Les débuts parisiens de Micah McLaurin, au musée Dapper

Originaire de Caroline-du-Sud, le pianiste, encore étudiant au Curtis Institute de Philadelphie, a déjà remporté plusieurs prix aux Etats-Unis. En 2012, à 17 ans, il était invité par l’Orchestre de Cleveland. Dans l’auditorium du musée Dapper, musée consacré aux arts africains, il donnait hier, sur un Fazioli, son premier récital à Paris.

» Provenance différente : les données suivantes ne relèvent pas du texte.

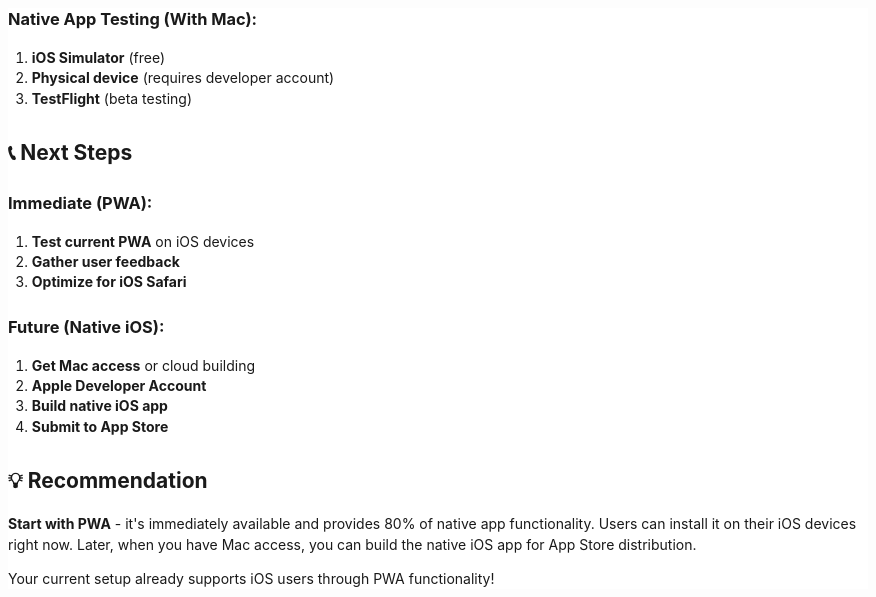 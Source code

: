 ### Native App Testing (With Mac):
1. **iOS Simulator** (free)
2. **Physical device** (requires developer account)
3. **TestFlight** (beta testing)

## 📞 Next Steps

### Immediate (PWA):
1. **Test current PWA** on iOS devices
2. **Gather user feedback**
3. **Optimize for iOS Safari**

### Future (Native iOS):
1. **Get Mac access** or cloud building
2. **Apple Developer Account**
3. **Build native iOS app**
4. **Submit to App Store**

## 💡 Recommendation

**Start with PWA** - it's immediately available and provides 80% of native app functionality. Users can install it on their iOS devices right now. Later, when you have Mac access, you can build the native iOS app for App Store distribution.

Your current setup already supports iOS users through PWA functionality!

Remarqué lors de la dernière édition du concours Marguerite-Long, qui n’eut pas la clairvoyance de le récompenser, Micah McLaurin est incontestablement doué. Solide au plan technique, concentré, mûr déjà pour son âge (22 ans), sensible aux reliefs, aux timbres, aux perspectives orchestrales, et moins soucieux d’éblouir que d’évoquer ou de convaincre.
 
Pour son premier concert dans la capitale, le jeune pianiste avait choisi un répertoire d’une virtuosité échevelée qui débutait par le tragique Nocturne en do mineur, si cher au cœur de Chopin. Ses basses ancrées dans les profondeurs, l’œuvre, bien comprise, conduite au tempo giusto, manque certes de frictions harmoniques, de tension nerveuse, d’imparable éloquence : c’est qu’il ne faut pas seulement poser, mais bel et bien soutenir et porter les notes initiales du chant, lentomezza voce, pour lesquelles Chopin a spécifié points, traits et doigtés. Octaves impeccables dans le choral, réexposition facilitée par de grandes mains. La Fantaisie en fa mineur fait état d’un contrôle supérieur : marche grave, étonnantes ressources de puissance et de masses.
 
Sans doute le rubato excessif qui l’affecte – un péché de jeunesse – pénalise-t-il davantage, au plan de l’unité organique, la Fantaisie de Schumann dont le premier morceau est « à jouer d’un bout à l’autre, d’une manière fantasque et passionnée ». Dans le mouvement final, nuancé, dans les pièces de Granados encore davantage (Goyescas), l’artiste n’en révèle pas moins la valeur d’un tempérament lyrique, fin, sentimental. Mélancolique sans être salonnarde, La Maja y el ruiseñor, descriptive à souhait, fut superbe de naturel quoique parfaitement mise en scène et dosée ; El Pelele, brillant, ailé, d’une audace folle pour un élève en cours de scolarité.
 
McLaurin jette ses dernières forces dans la Mephisto-Valse, à la William Kapell, en tête-brûlée, soutenant l’intérêt jusqu’aux derniers la. Vivement applaudi, le jeune homme, sincère, sans poses, recueilli, offre en bis la Rêverie des Scènes d’enfants de Schumann.